Impact on Platform Design
By redesigning platform incentives, my research provides actionable insights for policymakers and platform operators. Key findings include:
- Introducing economic costs for misinformation production reduces its prevalence.
- Transparent mechanisms like escrow-based truth warrants enhance accountability while preserving free speech.
- Platforms benefit economically from reduced misinformation as user trust and engagement improve.

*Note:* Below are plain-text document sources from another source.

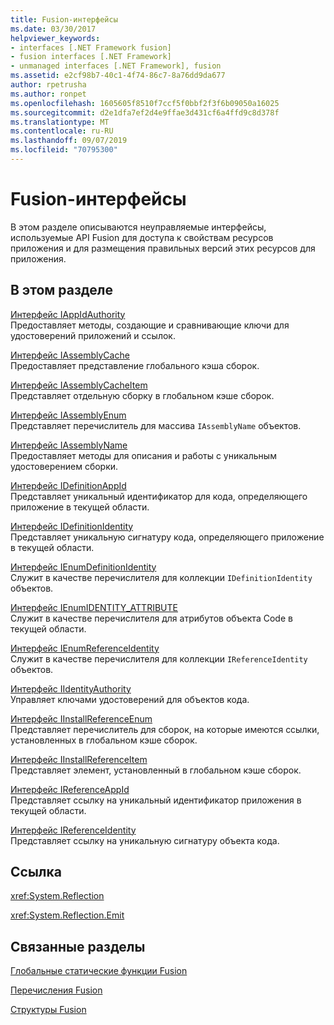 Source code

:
 ```yaml
---
title: Fusion-интерфейсы
ms.date: 03/30/2017
helpviewer_keywords:
- interfaces [.NET Framework fusion]
- fusion interfaces [.NET Framework]
- unmanaged interfaces [.NET Framework], fusion
ms.assetid: e2cf98b7-40c1-4f74-86c7-8a76dd9da677
author: rpetrusha
ms.author: ronpet
ms.openlocfilehash: 1605605f8510f7ccf5f0bbf2f3f6b09050a16025
ms.sourcegitcommit: d2e1dfa7ef2d4e9ffae3d431cf6a4ffd9c8d378f
ms.translationtype: MT
ms.contentlocale: ru-RU
ms.lasthandoff: 09/07/2019
ms.locfileid: "70795300"
---
```

# <a name="fusion-interfaces"></a>Fusion-интерфейсы
В этом разделе описываются неуправляемые интерфейсы, используемые API Fusion для доступа к свойствам ресурсов приложения и для размещения правильных версий этих ресурсов для приложения.  
  
## <a name="in-this-section"></a>В этом разделе  
 [Интерфейс IAppIdAuthority](iappidauthority-interface.md)  
 Предоставляет методы, создающие и сравнивающие ключи для удостоверений приложений и ссылок.  
  
 [Интерфейс IAssemblyCache](iassemblycache-interface.md)  
 Предоставляет представление глобального кэша сборок.  
  
 [Интерфейс IAssemblyCacheItem](iassemblycacheitem-interface.md)  
 Представляет отдельную сборку в глобальном кэше сборок.  
  
 [Интерфейс IAssemblyEnum](iassemblyenum-interface.md)  
 Представляет перечислитель для массива `IAssemblyName` объектов.  
  
 [Интерфейс IAssemblyName](iassemblyname-interface.md)  
 Предоставляет методы для описания и работы с уникальным удостоверением сборки.  
  
 [Интерфейс IDefinitionAppId](idefinitionappid-interface.md)  
 Представляет уникальный идентификатор для кода, определяющего приложение в текущей области.  
  
 [Интерфейс IDefinitionIdentity](idefinitionidentity-interface.md)  
 Представляет уникальную сигнатуру кода, определяющего приложение в текущей области.  
  
 [Интерфейс IEnumDefinitionIdentity](ienumdefinitionidentity-interface.md)  
 Служит в качестве перечислителя для коллекции `IDefinitionIdentity` объектов.  
  
 [Интерфейс IEnumIDENTITY_ATTRIBUTE](ienumidentity-attribute-interface.md)  
 Служит в качестве перечислителя для атрибутов объекта Code в текущей области.  
  
 [Интерфейс IEnumReferenceIdentity](ienumreferenceidentity-interface.md)  
 Служит в качестве перечислителя для коллекции `IReferenceIdentity` объектов.  
  
 [Интерфейс IIdentityAuthority](iidentityauthority-interface.md)  
 Управляет ключами удостоверений для объектов кода.  
  
 [Интерфейс IInstallReferenceEnum](iinstallreferenceenum-interface.md)  
 Представляет перечислитель для сборок, на которые имеются ссылки, установленных в глобальном кэше сборок.  
  
 [Интерфейс IInstallReferenceItem](iinstallreferenceitem-interface.md)  
 Представляет элемент, установленный в глобальном кэше сборок.  
  
 [Интерфейс IReferenceAppId](ireferenceappid-interface.md)  
 Представляет ссылку на уникальный идентификатор приложения в текущей области.  
  
 [Интерфейс IReferenceIdentity](ireferenceidentity-interface.md)  
 Представляет ссылку на уникальную сигнатуру объекта кода.  
  
## <a name="reference"></a>Ссылка  
 <xref:System.Reflection>  
  
 <xref:System.Reflection.Emit>  
  
## <a name="related-sections"></a>Связанные разделы  
 [Глобальные статические функции Fusion](fusion-global-static-functions.md)  
  
 [Перечисления Fusion](fusion-enumerations.md)  
  
 [Структуры Fusion](fusion-structures.md)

I demonstrated how platforms could integrate mechanisms like truth warrants to reduce misinformation without resorting to censorship or central authority. Field experiments are underway to compare human and bot participants’ strategies in two-sided marketplaces under different incentive structures. We are also designing a political marketplace to test these theories on social networks.
Intervening on Manipulative “GenAI” Sellers
Generative artificial intelligence and ‘agentic’ sellers are already supporting advertisers in online marketplaces like Amazon and eBay. It is extremely important to develop economic models of their benefits as well as a risk assessment of the potential harms, in light of the risks from deploying GenAI in consumer-facing applications.
Our marketplace was extended to analyze agentic sellers using large language models (LLMs) can affect sales. Results showed that while GenAI/LLM sellers employed deceptive strategies to maximize sales in control settings (‘Reputation Market’), the truth-warrant mechanism (‘Warrants’ market) curtailed these behaviors effectively.